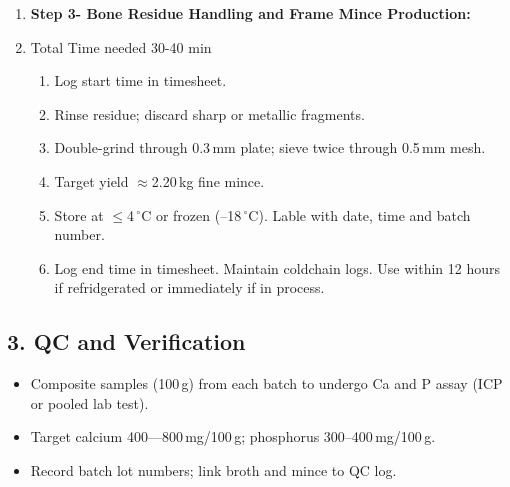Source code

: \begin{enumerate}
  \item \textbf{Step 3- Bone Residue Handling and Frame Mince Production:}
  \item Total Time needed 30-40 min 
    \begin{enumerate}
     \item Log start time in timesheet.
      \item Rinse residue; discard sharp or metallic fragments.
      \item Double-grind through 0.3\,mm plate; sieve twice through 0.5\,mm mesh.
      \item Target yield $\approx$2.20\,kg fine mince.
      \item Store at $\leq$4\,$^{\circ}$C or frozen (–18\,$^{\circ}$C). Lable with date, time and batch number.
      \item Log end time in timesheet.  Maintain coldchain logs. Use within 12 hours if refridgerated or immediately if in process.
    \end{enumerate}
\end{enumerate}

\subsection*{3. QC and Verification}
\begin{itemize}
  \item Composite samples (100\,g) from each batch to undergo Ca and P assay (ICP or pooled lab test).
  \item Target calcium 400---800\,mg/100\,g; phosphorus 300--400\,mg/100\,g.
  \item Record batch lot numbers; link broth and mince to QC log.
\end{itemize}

- - -

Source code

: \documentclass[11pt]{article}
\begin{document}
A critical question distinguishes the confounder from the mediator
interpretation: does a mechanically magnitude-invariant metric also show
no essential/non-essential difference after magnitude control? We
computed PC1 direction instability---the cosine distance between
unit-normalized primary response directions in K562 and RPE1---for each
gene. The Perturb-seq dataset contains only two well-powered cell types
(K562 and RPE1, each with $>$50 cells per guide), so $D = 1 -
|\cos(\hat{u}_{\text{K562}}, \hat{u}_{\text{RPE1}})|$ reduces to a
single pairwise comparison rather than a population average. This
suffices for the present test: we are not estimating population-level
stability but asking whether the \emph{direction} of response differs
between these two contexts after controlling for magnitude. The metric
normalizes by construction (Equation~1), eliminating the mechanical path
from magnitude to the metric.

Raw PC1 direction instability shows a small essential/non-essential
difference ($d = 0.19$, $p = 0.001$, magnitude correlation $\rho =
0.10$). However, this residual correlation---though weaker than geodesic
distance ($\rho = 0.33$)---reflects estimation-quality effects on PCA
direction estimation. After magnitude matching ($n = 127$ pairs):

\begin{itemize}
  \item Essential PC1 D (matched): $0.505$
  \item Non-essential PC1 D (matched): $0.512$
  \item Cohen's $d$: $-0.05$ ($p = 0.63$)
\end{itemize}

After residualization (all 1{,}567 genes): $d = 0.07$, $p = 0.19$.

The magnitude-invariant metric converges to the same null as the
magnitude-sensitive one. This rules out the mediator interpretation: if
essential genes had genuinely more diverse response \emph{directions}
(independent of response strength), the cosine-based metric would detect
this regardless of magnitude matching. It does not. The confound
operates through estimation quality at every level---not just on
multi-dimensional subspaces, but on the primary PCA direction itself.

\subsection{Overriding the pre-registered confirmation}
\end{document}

- - -

"between" is the word to look for; copy every line of the data that has it.

* _Your solution_
computed PC1 direction instability---the cosine distance between
between these two contexts after controlling for magnitude. The metric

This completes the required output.